The Psalmist would have understood this sentiment. The God of Israel; the God of a persecuted people, understood suffering. God had seen the despair of the Jewish people and had led them to freedom. I think that’s why the Psalmist could say with such confidence that he would tell everyone….


That you, God, are not afraid of my suffering;

That you are not ignoring me.

I will tell everyone [he says]

That you are listening.


And that commitment to God, in the midst of his misery, will be the reason others turn back and look for the Eternal One.


The rich and the poor,

And the young and the old,

Will humble their hearts and worship you.


Even those

Who have fallen in grief

Those whose lives are falling apart

Will turn to you [he says]


Herein lies our challenge. When we are touched by suffering it can either kill us or change us. I think Wolterstorff says it best when he insists that “If sympathy for the world’s wounds is not enlarged by our anguish,

if love for those around us is not expanded,

if gratitude for what is good does not flame up,

if insight is not deepened,

if commitment to what is important is not strengthened,

if aching for a new day is not intensified,

if hope is weakened and faith diminished,

if from the experience of death comes nothing good, then death has won.”

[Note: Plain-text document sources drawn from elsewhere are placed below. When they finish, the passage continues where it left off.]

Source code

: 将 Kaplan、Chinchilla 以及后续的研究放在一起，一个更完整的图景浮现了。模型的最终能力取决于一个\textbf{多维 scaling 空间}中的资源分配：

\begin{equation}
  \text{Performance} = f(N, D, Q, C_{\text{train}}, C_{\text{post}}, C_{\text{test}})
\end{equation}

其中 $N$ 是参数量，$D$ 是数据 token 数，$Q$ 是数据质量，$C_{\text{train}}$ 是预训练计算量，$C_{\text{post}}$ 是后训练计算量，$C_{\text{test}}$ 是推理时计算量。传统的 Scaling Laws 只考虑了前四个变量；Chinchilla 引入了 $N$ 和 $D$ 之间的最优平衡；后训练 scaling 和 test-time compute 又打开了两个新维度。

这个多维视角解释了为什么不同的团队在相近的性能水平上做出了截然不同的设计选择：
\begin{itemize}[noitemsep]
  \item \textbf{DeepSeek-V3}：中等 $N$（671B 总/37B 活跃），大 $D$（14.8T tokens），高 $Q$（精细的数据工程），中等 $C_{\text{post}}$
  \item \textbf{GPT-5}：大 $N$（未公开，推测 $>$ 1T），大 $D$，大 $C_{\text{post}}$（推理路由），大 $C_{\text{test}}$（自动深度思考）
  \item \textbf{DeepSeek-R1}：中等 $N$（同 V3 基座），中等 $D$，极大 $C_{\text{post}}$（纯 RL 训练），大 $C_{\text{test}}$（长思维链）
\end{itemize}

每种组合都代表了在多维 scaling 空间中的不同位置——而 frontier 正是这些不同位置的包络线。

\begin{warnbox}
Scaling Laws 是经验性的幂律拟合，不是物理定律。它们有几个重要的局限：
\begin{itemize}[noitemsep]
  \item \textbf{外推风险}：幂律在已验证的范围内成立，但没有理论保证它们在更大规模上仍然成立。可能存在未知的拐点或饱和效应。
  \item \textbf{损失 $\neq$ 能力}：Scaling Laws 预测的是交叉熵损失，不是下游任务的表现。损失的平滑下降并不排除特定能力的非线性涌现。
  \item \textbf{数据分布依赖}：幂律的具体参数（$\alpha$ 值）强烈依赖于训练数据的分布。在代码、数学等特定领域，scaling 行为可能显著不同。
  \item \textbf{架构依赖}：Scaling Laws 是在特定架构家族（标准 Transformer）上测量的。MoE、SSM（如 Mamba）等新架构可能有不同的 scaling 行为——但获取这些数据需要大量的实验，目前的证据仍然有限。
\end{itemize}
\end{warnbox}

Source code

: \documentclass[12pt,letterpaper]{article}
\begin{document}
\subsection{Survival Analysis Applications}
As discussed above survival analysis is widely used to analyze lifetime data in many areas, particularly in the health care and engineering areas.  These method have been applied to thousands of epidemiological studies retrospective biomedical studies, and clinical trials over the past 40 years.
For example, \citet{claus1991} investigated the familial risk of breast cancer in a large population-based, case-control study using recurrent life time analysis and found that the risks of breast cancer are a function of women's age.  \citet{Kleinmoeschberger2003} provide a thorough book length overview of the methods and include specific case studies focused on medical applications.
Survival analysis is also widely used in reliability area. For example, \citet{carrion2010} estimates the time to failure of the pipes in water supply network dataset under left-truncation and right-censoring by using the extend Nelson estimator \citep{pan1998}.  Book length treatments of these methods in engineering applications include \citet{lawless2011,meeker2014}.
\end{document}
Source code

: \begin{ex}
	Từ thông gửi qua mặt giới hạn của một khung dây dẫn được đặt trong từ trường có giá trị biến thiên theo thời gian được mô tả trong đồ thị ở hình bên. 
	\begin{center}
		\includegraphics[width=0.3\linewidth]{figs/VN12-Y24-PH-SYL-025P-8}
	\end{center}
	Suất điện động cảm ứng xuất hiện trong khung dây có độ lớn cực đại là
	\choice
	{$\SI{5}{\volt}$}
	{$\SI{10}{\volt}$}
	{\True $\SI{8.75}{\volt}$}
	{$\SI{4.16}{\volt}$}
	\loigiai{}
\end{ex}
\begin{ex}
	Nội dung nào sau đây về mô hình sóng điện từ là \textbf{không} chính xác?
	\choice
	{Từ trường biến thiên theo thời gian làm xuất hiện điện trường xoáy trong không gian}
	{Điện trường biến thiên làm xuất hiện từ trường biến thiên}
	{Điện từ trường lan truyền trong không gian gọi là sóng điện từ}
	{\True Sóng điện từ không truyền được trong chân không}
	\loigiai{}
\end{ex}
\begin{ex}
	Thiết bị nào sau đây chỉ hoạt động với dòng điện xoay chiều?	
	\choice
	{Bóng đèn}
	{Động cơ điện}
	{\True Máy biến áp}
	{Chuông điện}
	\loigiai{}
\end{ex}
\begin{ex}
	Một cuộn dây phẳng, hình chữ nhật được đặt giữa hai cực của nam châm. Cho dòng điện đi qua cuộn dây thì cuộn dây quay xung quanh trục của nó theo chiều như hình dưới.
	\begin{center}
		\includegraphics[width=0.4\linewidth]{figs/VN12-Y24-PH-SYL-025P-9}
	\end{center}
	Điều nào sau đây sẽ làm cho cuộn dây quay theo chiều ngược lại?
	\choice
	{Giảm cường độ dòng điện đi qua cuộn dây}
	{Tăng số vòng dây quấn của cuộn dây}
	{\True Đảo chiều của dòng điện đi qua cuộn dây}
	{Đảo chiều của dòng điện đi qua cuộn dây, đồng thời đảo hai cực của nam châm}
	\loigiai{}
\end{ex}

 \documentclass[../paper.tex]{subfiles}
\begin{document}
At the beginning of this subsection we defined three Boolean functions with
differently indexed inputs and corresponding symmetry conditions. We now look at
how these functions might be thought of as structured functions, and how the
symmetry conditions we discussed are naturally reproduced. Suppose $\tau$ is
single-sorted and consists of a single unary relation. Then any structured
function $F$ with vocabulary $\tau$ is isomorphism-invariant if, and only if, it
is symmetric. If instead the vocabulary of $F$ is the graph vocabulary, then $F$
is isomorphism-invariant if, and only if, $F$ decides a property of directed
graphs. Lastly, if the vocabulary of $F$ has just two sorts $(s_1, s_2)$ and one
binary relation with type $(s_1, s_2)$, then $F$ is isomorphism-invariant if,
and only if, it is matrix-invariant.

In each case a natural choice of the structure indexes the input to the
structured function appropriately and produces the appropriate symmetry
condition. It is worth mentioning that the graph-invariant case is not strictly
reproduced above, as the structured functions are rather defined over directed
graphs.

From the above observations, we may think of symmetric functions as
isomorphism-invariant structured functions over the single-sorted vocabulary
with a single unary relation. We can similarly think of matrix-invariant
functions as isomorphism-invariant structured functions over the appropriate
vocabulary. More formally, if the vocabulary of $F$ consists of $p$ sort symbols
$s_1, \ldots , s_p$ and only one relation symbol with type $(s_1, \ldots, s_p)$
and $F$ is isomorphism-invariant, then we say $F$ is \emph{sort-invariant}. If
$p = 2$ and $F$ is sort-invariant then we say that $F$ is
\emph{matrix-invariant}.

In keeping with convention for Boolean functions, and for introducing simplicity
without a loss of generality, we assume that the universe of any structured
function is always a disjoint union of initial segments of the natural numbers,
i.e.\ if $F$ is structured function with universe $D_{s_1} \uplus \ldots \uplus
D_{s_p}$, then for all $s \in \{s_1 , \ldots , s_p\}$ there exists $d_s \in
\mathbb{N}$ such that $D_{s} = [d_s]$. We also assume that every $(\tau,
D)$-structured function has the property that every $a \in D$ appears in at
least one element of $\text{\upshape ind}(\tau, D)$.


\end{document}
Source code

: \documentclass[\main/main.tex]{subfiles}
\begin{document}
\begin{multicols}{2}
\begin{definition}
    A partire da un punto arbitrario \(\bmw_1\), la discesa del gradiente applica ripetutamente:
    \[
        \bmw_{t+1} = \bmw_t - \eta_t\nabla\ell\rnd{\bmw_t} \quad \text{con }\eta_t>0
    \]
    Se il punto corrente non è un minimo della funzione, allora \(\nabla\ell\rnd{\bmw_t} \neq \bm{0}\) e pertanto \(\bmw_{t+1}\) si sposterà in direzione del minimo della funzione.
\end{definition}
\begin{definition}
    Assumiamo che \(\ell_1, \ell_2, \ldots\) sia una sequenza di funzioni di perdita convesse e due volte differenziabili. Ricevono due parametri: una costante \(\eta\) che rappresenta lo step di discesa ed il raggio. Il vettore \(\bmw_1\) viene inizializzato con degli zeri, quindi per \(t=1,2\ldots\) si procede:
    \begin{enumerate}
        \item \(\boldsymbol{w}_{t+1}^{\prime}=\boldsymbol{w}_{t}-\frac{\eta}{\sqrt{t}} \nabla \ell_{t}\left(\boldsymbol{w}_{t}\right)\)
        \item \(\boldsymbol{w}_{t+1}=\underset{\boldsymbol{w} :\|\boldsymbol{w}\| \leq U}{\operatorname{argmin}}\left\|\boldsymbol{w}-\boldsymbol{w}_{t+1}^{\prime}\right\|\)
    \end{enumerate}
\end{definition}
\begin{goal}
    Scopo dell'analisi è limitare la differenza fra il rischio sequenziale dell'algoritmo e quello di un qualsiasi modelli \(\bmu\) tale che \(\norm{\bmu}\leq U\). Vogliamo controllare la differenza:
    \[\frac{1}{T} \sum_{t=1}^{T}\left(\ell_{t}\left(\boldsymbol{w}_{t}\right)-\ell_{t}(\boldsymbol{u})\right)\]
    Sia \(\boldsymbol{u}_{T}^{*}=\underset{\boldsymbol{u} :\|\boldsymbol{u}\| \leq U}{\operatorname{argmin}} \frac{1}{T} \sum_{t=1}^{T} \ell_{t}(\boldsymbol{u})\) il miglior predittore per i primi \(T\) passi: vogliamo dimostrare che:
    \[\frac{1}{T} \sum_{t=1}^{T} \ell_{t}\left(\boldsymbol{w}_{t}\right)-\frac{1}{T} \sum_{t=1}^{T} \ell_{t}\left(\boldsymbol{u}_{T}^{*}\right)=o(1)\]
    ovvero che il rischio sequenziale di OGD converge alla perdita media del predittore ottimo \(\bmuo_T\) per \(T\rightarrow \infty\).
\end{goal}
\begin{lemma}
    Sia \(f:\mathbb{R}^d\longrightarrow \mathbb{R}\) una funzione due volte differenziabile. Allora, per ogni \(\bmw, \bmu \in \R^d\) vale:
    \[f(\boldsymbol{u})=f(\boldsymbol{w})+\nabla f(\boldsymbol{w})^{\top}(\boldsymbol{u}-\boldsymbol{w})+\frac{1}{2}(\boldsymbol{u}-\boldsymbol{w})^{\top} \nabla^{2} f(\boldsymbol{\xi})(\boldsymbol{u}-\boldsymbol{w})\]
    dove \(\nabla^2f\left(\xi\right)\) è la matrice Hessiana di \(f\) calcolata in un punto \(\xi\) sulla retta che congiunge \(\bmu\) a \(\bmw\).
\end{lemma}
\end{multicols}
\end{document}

Clearly the Psalmist knew this to be true as well. Perhaps that’s why he was able to embrace so completely, in the Psalm that follows this one, the saving nature of the God who walks with us through the valley of death.


We too, in our own way, rail against God at times. It’s ok. God can take it. In fact I think of this 22nd Psalm as a blueprint for voicing our grievances. But it’s also a blueprint for finding our way back to the One who is all too familiar with our pain, and is always ready to walk through it with us.


As Christians we believe that Jesus, the son of human parents, was sent by God to transform the world. And he did that very thing, but not through conquering the mighty or crushing the oppressors. He transformed the world by accepting the suffering that comes with speaking truth. He transformed the world by not returning violence with violence, and by showing his followers how to love unconditionally. Jesus is intimately familiar with our grief and pain because he lived it himself. And rather than killing him it changed him.


May you find strength through your faith in a loving God to endure and be changed by your suffering and so claim victory over death and despair. Amen.